Would you return, word for word, the lines of the data below from the line with "Many of these" through the line with "This project aims", and no others?
+++ SUPPLIED INFORMATION +++
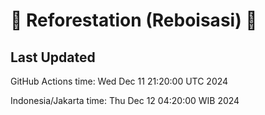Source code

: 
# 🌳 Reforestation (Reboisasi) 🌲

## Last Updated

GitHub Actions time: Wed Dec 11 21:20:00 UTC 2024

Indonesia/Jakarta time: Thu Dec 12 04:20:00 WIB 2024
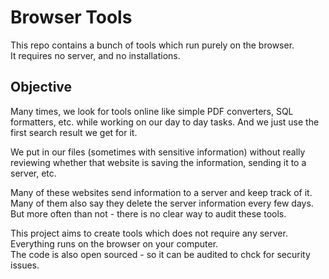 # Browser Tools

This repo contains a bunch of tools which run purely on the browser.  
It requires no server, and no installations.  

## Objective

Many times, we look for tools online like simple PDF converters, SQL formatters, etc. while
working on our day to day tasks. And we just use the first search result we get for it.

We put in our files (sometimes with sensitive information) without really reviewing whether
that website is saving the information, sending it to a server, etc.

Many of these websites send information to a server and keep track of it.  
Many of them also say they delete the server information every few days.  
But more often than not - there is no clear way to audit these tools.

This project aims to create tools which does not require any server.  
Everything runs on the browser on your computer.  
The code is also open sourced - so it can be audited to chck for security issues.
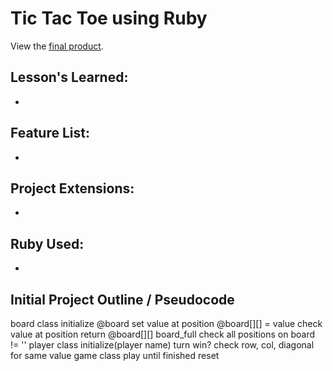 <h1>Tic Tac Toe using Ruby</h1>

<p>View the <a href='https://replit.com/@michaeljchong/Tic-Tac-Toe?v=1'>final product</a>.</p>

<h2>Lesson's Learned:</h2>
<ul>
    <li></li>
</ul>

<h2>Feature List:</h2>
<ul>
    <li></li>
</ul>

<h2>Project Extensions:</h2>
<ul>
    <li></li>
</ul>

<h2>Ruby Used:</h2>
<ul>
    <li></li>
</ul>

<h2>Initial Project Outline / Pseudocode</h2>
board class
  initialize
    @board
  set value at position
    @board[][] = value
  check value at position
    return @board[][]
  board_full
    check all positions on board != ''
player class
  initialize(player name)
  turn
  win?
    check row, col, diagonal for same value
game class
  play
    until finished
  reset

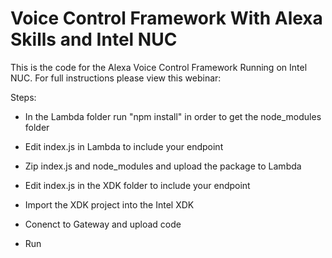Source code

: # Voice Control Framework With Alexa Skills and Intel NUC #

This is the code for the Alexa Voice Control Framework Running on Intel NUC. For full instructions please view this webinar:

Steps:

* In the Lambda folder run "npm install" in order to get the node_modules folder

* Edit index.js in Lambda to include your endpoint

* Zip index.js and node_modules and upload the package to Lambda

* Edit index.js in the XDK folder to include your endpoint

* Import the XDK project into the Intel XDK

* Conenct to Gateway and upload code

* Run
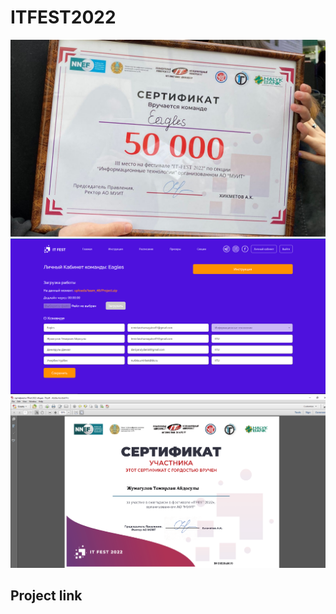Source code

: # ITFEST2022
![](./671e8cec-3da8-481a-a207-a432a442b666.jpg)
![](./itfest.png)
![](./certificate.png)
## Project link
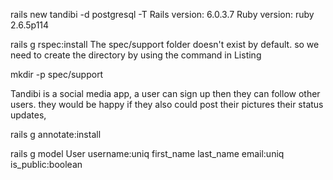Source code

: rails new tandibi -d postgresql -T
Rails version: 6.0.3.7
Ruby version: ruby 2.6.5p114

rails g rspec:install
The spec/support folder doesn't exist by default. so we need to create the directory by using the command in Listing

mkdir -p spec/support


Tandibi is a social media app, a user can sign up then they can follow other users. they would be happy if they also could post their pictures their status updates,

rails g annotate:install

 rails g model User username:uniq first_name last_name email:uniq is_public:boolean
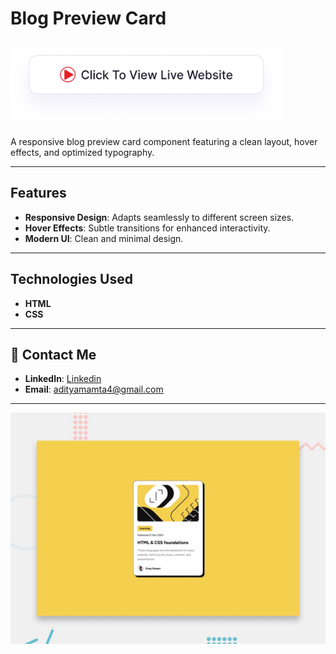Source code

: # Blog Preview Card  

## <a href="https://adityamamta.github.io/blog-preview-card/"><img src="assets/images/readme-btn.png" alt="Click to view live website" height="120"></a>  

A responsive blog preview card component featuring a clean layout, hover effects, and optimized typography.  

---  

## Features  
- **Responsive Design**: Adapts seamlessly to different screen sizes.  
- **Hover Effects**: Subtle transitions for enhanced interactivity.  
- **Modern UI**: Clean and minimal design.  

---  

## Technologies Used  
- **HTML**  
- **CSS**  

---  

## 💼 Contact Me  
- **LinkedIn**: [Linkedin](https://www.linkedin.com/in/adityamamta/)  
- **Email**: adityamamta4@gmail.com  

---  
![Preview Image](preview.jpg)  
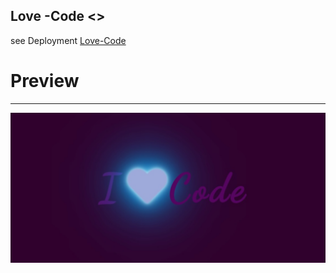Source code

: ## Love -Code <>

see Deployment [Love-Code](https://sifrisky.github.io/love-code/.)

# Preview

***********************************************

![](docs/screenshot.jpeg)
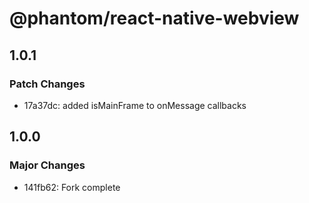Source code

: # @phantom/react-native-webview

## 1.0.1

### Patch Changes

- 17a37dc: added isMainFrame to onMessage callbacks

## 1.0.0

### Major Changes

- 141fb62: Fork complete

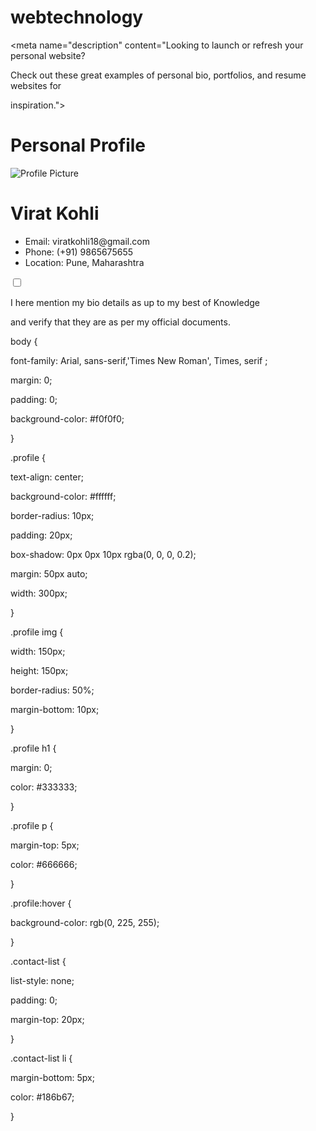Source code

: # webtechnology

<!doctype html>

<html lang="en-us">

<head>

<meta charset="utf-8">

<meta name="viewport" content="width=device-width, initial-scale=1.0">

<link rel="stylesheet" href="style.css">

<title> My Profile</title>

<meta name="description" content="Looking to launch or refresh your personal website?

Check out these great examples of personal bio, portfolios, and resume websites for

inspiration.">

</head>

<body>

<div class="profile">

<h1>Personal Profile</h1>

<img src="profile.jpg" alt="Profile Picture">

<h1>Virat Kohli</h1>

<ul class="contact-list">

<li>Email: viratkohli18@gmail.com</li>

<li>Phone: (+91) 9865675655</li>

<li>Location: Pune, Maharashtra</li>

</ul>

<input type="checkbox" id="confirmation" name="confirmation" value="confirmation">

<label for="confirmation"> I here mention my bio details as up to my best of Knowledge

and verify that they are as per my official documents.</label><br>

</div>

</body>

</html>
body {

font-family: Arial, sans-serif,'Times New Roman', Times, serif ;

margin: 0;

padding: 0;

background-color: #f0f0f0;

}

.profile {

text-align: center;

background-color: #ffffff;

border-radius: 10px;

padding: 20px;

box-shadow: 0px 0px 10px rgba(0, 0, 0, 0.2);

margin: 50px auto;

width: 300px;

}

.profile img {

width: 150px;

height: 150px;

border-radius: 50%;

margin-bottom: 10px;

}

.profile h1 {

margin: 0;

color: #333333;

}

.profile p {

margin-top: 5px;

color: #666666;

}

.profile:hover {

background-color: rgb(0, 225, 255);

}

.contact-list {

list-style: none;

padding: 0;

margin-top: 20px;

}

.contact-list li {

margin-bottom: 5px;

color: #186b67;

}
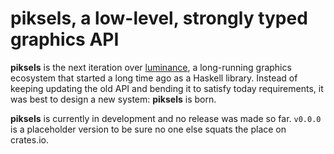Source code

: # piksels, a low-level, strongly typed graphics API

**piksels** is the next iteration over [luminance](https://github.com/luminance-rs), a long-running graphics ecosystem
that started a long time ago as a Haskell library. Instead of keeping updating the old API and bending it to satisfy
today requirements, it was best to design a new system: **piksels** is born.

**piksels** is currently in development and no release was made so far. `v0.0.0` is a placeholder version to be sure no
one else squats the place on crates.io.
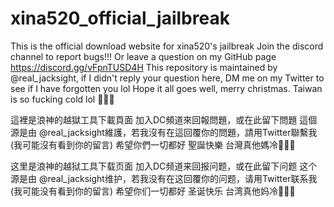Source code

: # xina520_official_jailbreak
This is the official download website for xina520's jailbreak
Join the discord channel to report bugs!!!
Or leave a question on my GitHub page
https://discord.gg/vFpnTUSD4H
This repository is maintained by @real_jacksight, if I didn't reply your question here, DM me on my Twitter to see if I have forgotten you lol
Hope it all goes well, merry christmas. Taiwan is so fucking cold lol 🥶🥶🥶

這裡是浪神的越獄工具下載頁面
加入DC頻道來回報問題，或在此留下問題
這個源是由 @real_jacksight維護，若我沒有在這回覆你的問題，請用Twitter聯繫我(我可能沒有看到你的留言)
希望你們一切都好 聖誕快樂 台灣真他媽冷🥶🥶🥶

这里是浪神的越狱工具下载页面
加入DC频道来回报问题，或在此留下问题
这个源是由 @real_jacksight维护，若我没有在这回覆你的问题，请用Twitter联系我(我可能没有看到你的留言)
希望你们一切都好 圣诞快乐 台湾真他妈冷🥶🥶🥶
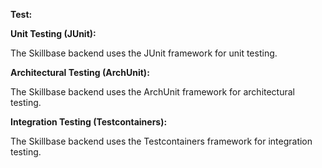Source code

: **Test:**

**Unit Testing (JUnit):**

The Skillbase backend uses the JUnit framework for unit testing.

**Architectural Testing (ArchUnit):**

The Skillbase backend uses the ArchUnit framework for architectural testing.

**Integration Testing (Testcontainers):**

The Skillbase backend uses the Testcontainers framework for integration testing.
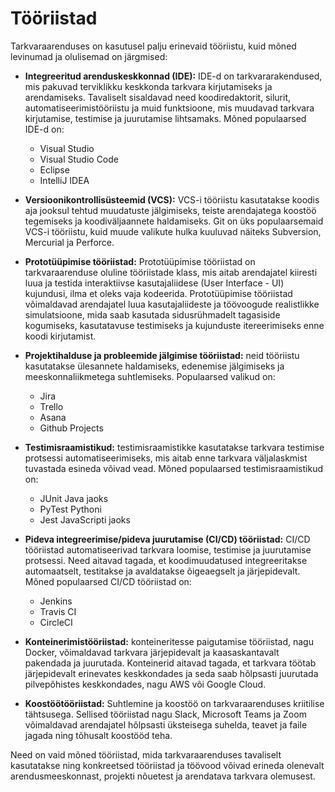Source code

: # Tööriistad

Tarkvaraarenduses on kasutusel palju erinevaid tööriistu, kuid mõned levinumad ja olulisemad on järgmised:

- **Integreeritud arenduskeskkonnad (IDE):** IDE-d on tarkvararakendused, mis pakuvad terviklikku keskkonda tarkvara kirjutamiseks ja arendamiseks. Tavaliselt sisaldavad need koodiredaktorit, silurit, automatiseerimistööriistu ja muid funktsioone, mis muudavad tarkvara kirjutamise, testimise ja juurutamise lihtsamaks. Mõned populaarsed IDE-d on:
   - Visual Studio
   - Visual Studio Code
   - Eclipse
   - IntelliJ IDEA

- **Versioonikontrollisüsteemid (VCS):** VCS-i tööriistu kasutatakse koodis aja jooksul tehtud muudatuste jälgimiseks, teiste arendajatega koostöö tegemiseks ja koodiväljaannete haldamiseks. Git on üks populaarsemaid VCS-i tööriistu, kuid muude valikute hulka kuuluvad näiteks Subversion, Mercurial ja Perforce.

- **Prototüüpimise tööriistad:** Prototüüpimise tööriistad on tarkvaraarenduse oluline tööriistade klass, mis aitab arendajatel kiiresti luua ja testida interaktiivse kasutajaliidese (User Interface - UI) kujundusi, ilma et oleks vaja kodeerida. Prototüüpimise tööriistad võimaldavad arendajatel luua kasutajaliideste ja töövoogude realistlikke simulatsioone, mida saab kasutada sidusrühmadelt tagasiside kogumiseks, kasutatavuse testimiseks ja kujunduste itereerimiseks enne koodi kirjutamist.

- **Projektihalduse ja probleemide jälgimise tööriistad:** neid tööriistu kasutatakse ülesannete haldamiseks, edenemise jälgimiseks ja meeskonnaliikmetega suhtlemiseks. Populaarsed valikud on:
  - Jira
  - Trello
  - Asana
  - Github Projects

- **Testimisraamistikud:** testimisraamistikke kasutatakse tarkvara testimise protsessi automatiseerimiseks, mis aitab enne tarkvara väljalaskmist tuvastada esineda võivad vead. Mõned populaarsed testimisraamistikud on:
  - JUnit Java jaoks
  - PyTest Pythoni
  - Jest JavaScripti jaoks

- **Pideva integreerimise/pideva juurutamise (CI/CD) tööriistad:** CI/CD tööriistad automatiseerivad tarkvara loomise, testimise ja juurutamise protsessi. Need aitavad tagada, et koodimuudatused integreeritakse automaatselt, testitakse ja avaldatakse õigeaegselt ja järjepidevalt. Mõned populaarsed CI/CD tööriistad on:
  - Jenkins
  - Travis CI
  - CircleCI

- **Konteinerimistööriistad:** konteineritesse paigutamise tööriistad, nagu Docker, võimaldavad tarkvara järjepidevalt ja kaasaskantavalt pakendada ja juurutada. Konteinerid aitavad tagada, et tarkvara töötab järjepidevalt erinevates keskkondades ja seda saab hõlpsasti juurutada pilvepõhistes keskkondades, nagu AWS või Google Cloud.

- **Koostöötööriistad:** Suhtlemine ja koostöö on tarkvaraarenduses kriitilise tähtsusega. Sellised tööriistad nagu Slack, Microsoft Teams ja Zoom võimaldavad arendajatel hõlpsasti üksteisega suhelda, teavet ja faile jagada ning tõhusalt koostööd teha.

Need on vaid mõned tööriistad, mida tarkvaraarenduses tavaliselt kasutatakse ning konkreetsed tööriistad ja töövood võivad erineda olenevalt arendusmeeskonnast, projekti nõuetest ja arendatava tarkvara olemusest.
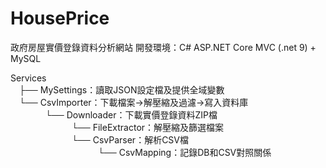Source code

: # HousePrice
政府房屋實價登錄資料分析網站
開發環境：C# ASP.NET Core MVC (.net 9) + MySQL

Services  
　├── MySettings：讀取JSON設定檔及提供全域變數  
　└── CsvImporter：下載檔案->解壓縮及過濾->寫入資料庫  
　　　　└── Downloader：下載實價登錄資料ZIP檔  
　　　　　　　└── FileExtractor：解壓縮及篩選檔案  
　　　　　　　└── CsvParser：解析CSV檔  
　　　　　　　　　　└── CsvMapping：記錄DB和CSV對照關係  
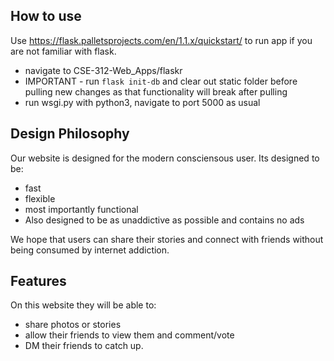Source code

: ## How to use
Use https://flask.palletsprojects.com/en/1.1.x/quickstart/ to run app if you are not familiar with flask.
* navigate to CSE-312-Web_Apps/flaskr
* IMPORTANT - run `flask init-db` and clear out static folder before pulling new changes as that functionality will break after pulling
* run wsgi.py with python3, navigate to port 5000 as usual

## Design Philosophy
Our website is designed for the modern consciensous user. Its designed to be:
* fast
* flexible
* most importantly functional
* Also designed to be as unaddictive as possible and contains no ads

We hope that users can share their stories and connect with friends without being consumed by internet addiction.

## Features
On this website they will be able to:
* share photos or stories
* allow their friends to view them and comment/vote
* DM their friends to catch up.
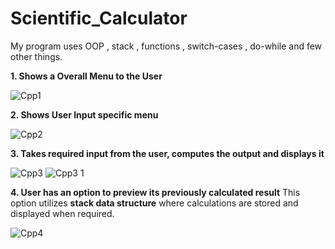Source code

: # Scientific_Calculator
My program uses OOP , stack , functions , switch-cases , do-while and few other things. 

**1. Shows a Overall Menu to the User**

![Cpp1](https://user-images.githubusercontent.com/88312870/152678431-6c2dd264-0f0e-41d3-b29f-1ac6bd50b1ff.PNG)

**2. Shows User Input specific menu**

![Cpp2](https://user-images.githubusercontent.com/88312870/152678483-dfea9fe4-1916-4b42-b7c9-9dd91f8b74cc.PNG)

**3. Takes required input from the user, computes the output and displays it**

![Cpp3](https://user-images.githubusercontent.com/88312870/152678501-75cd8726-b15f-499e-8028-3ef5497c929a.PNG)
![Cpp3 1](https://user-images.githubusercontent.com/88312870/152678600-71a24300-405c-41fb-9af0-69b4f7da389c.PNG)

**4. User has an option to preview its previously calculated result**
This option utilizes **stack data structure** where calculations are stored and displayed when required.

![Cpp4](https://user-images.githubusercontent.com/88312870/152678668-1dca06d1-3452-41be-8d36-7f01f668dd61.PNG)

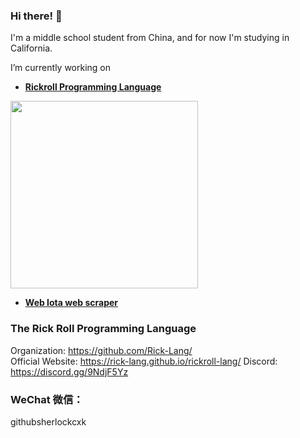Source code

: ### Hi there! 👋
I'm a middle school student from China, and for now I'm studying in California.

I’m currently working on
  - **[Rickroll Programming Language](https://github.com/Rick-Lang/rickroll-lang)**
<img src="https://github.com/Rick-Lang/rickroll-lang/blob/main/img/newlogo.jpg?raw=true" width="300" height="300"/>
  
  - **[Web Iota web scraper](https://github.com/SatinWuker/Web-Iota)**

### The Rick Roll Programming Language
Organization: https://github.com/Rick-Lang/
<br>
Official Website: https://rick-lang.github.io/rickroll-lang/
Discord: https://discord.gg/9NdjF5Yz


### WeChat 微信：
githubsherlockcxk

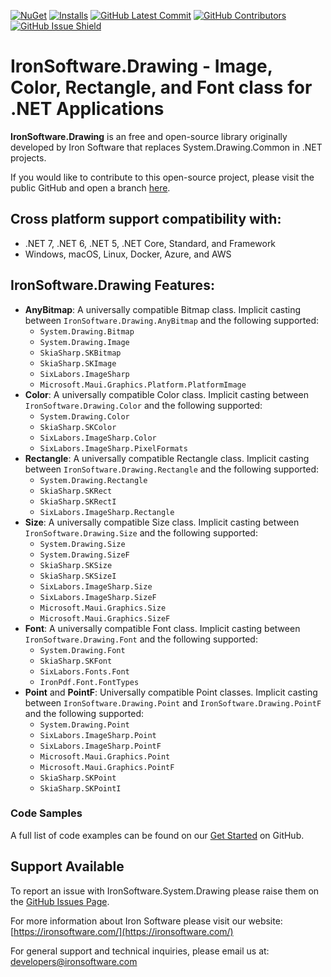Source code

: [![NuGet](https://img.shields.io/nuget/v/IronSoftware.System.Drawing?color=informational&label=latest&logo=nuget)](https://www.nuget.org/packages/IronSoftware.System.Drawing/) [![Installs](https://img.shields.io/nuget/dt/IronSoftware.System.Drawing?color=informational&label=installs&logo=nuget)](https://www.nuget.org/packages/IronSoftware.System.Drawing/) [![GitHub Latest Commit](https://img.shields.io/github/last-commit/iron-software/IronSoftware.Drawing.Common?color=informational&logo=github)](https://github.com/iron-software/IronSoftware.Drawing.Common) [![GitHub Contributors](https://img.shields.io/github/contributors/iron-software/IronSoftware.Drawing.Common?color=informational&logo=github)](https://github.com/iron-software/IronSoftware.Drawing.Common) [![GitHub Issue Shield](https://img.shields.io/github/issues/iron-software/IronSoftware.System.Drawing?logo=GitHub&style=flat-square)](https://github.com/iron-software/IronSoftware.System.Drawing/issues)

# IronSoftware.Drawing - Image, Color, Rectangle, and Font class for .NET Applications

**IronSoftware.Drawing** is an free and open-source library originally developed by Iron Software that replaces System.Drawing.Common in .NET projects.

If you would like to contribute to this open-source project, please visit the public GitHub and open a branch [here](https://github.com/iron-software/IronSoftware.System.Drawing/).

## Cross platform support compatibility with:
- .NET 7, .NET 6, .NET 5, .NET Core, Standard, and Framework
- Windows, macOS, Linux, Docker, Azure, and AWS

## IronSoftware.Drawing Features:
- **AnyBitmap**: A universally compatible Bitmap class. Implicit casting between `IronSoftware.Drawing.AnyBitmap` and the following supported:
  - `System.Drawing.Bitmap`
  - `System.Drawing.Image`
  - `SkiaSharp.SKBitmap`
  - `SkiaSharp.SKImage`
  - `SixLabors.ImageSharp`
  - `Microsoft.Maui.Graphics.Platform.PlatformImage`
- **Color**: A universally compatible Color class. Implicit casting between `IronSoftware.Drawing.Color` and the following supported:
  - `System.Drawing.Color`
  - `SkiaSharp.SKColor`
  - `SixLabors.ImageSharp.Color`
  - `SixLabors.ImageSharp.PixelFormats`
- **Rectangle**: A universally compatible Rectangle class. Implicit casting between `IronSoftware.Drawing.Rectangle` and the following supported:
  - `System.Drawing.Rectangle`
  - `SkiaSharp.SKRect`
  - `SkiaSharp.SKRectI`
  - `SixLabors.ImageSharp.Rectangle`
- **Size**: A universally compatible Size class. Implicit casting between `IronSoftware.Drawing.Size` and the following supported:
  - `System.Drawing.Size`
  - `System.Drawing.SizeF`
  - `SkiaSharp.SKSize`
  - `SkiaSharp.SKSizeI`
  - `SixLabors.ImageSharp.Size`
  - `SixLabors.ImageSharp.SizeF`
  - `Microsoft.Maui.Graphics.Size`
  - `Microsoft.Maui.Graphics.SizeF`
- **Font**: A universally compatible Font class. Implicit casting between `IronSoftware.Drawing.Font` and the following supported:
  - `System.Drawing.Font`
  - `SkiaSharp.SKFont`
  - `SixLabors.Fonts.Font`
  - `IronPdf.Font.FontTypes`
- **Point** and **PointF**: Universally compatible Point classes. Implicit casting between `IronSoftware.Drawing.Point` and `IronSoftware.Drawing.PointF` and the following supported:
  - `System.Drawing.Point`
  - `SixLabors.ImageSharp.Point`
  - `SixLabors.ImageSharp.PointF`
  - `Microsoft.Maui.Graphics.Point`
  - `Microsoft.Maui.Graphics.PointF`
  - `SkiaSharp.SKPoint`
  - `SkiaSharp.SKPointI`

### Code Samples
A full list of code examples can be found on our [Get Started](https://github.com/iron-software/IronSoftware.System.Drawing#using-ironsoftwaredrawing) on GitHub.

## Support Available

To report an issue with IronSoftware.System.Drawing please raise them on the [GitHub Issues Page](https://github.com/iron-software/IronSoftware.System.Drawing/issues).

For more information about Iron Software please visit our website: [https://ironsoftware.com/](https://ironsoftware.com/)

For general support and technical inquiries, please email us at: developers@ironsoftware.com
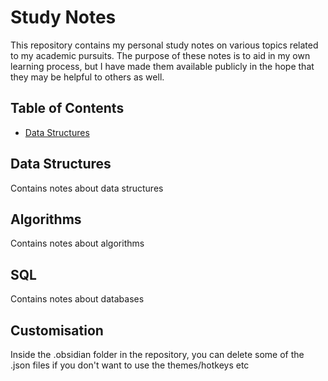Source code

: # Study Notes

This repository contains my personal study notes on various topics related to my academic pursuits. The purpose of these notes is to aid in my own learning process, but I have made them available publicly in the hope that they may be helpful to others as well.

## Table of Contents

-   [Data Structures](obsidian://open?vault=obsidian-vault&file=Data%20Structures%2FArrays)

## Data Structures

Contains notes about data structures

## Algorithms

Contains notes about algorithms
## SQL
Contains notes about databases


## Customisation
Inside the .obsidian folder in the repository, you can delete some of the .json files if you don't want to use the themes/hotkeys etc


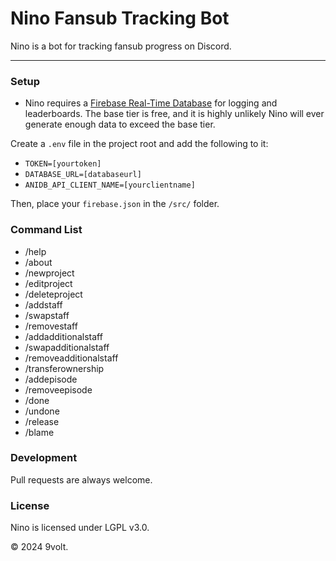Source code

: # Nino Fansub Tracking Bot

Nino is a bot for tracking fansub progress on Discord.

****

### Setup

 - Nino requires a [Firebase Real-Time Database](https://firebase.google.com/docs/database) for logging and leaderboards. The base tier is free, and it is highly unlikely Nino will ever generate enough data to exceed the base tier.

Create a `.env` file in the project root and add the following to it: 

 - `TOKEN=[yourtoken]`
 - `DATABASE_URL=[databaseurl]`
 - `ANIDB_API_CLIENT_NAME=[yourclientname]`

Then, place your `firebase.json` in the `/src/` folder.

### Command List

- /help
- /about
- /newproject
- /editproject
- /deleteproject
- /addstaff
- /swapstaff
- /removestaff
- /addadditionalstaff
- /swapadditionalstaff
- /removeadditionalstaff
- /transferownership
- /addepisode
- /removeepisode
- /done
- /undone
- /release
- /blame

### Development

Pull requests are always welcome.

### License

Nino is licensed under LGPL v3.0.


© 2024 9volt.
+++
- WRITTEN ANSWER -
Many of these websites send information to a server and keep track of it.  
Many of them also say they delete the server information every few days.  
But more often than not - there is no clear way to audit these tools.

This project aims to create tools which does not require any server.  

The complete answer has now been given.